|
Winter 2004 Talk Descriptions
Automated Gesture Recognition
within a Linguistics-Based Framework
Abstract: Automated gesture recognition has the potential to create powerful interfaces between man and his artifacts. Computer vision offers potential means for acquiring and interpreting gesture information while being minimally obtrusive to the human participant. Toward this end, an approach is being developed to recognizing human hand gestures from a monocular temporal sequence of images. Of particular concern is the representation and recognition of hand movements that are used in single handed America Sign Language (ASL). The approach exploits previous linguistics analysis of manual languages that decompose dynamic gestures into their static and dynamic components. The first level of decomposition is in terms of three sets of primitives, hand shape, location and movement. Further levels of decomposition involve lexical and sentence level analysis. In the current work, we propose and demonstrate that given a monocular gesture sequence, kinematic features can be recovered from the apparent motion that provide distinctive signatures for 14 primitive movements of ASL. The approach has been implemented in software and evaluated on a database of over 700 gesture sequences. The results suggest that the approach is applicable to the analysis and interpretation of complex gesture sequences.
This research was funded by IRIS and was performed in collaboration with R. Wildes and J. Tsotsos.
The Deep Structure of Images;
Critical Points, Paths and Hierarchy
Abstract: In this presentation I will give an introduction to the deep structure of images. I will explain the ideas behind scale space and discuss important structures in the deep structure of images.

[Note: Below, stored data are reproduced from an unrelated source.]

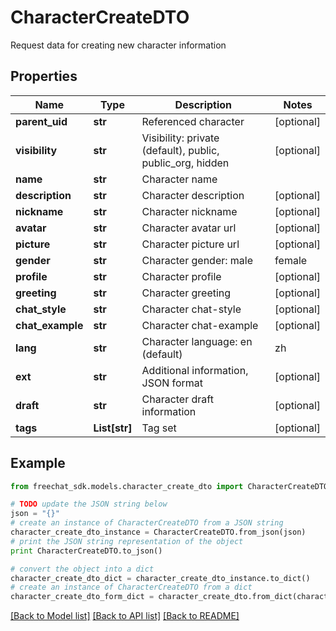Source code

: # CharacterCreateDTO

Request data for creating new character information

## Properties

Name | Type | Description | Notes
------------ | ------------- | ------------- | -------------
**parent_uid** | **str** | Referenced character | [optional] 
**visibility** | **str** | Visibility: private (default), public, public_org, hidden | [optional] 
**name** | **str** | Character name | 
**description** | **str** | Character description | [optional] 
**nickname** | **str** | Character nickname | [optional] 
**avatar** | **str** | Character avatar url | [optional] 
**picture** | **str** | Character picture url | [optional] 
**gender** | **str** | Character gender: male | female | other | [optional] 
**profile** | **str** | Character profile | [optional] 
**greeting** | **str** | Character greeting | [optional] 
**chat_style** | **str** | Character chat-style | [optional] 
**chat_example** | **str** | Character chat-example | [optional] 
**lang** | **str** | Character language: en (default) | zh | ... | [optional] 
**ext** | **str** | Additional information, JSON format | [optional] 
**draft** | **str** | Character draft information | [optional] 
**tags** | **List[str]** | Tag set | [optional] 

## Example

```python
from freechat_sdk.models.character_create_dto import CharacterCreateDTO

# TODO update the JSON string below
json = "{}"
# create an instance of CharacterCreateDTO from a JSON string
character_create_dto_instance = CharacterCreateDTO.from_json(json)
# print the JSON string representation of the object
print CharacterCreateDTO.to_json()

# convert the object into a dict
character_create_dto_dict = character_create_dto_instance.to_dict()
# create an instance of CharacterCreateDTO from a dict
character_create_dto_form_dict = character_create_dto.from_dict(character_create_dto_dict)
```
[[Back to Model list]](../README.md#documentation-for-models) [[Back to API list]](../README.md#documentation-for-api-endpoints) [[Back to README]](../README.md)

The main focus will be on critical points and critical paths in this deep structure and how we can use these to describe images. Finally I will suggest some methods to capture the hierarchy implied by the deep structure in a graph or rooted tree structure. These graphs or trees must describe the image in such a way that we can use it for image matching, segmentation or recognition.
Content Based Image Retrieval
using Multi Scale Top Points
Abstract: A feasibility study for a new method for content based image retrieval is presented. First, an image representation using multiscale top points is introduced. This representation is validated using a minimal variance reconstruction algorithm. The image retrieval problem can now be translated into comparing distances between point sets. For this purpose, the proportional transportation distance (PTD) is used. A method is proposed using multiscale top points and their reconstruction coefficients in the PTD to define these distances between images. We present some experiments with promising results on a database with face images.

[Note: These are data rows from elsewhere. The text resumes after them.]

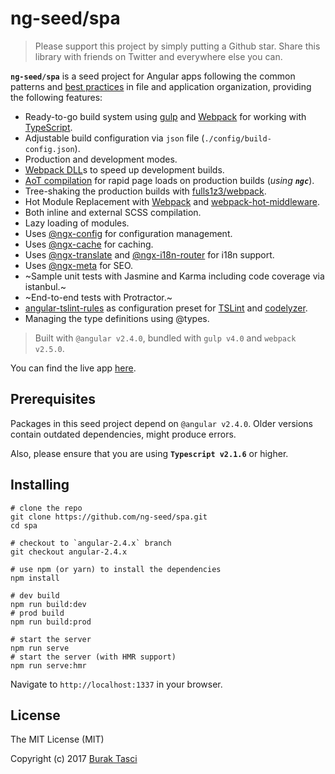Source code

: # ng-seed/spa
> Please support this project by simply putting a Github star. Share this library with friends on Twitter and everywhere else you can.

**`ng-seed/spa`** is a seed project for Angular apps following the common patterns and [best practices](https://angular.io/styleguide) in file and application organization, providing the following features:

- Ready-to-go build system using [gulp] and [Webpack] for working with [TypeScript].
- Adjustable build configuration via `json` file (`./config/build-config.json`).
- Production and development modes.
- [Webpack DLL]s to speed up development builds.
- [AoT compilation] for rapid page loads on production builds (*using **`ngc`***).
- Tree-shaking the production builds with [fulls1z3/webpack].
- Hot Module Replacement with [Webpack] and [webpack-hot-middleware].
- Both inline and external SCSS compilation.
- Lazy loading of modules.
- Uses [@ngx-config] for configuration management.
- Uses [@ngx-cache] for caching.
- Uses [@ngx-translate] and [@ngx-i18n-router] for i18n support.
- Uses [@ngx-meta] for SEO.
- ~Sample unit tests with Jasmine and Karma including code coverage via istanbul.~
- ~End-to-end tests with Protractor.~
- [angular-tslint-rules] as configuration preset for [TSLint] and [codelyzer].
- Managing the type definitions using @types.

> Built with `@angular v2.4.0`, bundled with `gulp v4.0` and `webpack v2.5.0`.

You can find the live app [here](https://ng-seed-spa.azurewebsites.net).

## Prerequisites
Packages in this seed project depend on `@angular v2.4.0`. Older versions contain outdated dependencies, might produce errors.

Also, please ensure that you are using **`Typescript v2.1.6`** or higher.

## Installing
```
# clone the repo
git clone https://github.com/ng-seed/spa.git
cd spa

# checkout to `angular-2.4.x` branch
git checkout angular-2.4.x

# use npm (or yarn) to install the dependencies
npm install

# dev build
npm run build:dev
# prod build
npm run build:prod

# start the server
npm run serve
# start the server (with HMR support)
npm run serve:hmr
```

Navigate to `http://localhost:1337` in your browser.

## License
The MIT License (MIT)

Copyright (c) 2017 [Burak Tasci]

[gulp]: http://gulpjs.com
[Webpack]: http://webpack.github.io
[TypeScript]: https://github.com/Microsoft/TypeScript
[Webpack DLL]: https://robertknight.github.io/posts/webpack-dll-plugins
[AoT compilation]: https://angular.io/docs/ts/latest/cookbook/aot-compiler.html
[fulls1z3/webpack]: https://github.com/fulls1z3/webpack
[webpack-hot-middleware]: https://github.com/glenjamin/webpack-hot-middleware
[@ngx-config]: https://github.com/ngx-config/core
[@ngx-cache]: https://github.com/ngx-cache/core
[@ngx-translate]: https://github.com/ngx-translate/core
[@ngx-i18n-router]: https://github.com/ngx-i18n-router/core
[@ngx-meta]: https://github.com/ngx-meta/core
[Jasmine]: https://jasmine.github.io
[Karma]: https://karma-runner.github.io
[Istanbul]: https://github.com/webpack-contrib/istanbul-instrumenter-loader
[Protractor]: http://www.protractortest.org
[angular-tslint-rules]: https://github.com/fulls1z3/angular-tslint-rules
[TSLint]: https://github.com/palantir/tslint
[codelyzer]: https://github.com/mgechev/codelyzer
[Burak Tasci]: http://www.buraktasci.com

Decomposing biological motion:
Analysis and synthesis of human gait.
Abstract: Biological motion contains information about the identity of an agent, about his or her actions, intentions and expressions. The human visual system is highly sensitive to animate motion patterns and capable to extract socially relevant information from it. Here, I outline a framework to artificially obtain gender and other characteristics of the agent from human motion patterns and subsequently use this information to synthesize motion with particular, well-defined biological and psychological attributes. The proposed model is based on the statistics of a data base of motion capture data. Based on linearization of the motion data, a motion space is defined which is spanned by the first few principal components obtained from a data base of input walkers. Using biological and psychological traits attributed to the input walkers, linear discriminant functions are computed which define vectors in the motion space that generalize the respective trait. The linear discriminant functions are in turn used to generate walking patterns with the respective properties.

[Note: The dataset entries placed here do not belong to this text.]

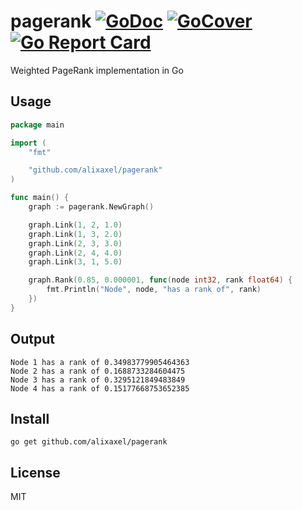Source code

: # pagerank [![GoDoc](https://godoc.org/github.com/alixaxel/pagerank?status.svg)](https://godoc.org/github.com/alixaxel/pagerank) [![GoCover](http://gocover.io/_badge/github.com/alixaxel/pagerank)](http://gocover.io/github.com/alixaxel/pagerank) [![Go Report Card](https://goreportcard.com/badge/github.com/alixaxel/pagerank)](https://goreportcard.com/report/github.com/alixaxel/pagerank)

Weighted PageRank implementation in Go

## Usage

```go
package main

import (
	"fmt"

	"github.com/alixaxel/pagerank"
)

func main() {
	graph := pagerank.NewGraph()

	graph.Link(1, 2, 1.0)
	graph.Link(1, 3, 2.0)
	graph.Link(2, 3, 3.0)
	graph.Link(2, 4, 4.0)
	graph.Link(3, 1, 5.0)

	graph.Rank(0.85, 0.000001, func(node int32, rank float64) {
		fmt.Println("Node", node, "has a rank of", rank)
	})
}
```

## Output

```
Node 1 has a rank of 0.34983779905464363
Node 2 has a rank of 0.1688733284604475
Node 3 has a rank of 0.3295121849483849
Node 4 has a rank of 0.15177668753652385
```

## Install

	go get github.com/alixaxel/pagerank

## License

MIT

The application of computer vision in assisting
older adults with dementia
Abstract: Older adults constitute the fastest growing population group in Canada. As such, finding ways of supporting older adults who wish to continue living independently in their own homes, as opposed to moving to a long-term care facility, is a growing social problem. However, the goal of "aging-in-place" is becoming increasingly difficult as more older adults are living alone in their homes (often in rural areas), and as the proportion of this population with a cognitive disability such as dementia increases. It has been hypothesized, however, that through the careful placement of technological support, such as computer vision aided artificially intelligent systems, these difficulties can be reduced, and older adults will be able to continue living safely in their own homes longer.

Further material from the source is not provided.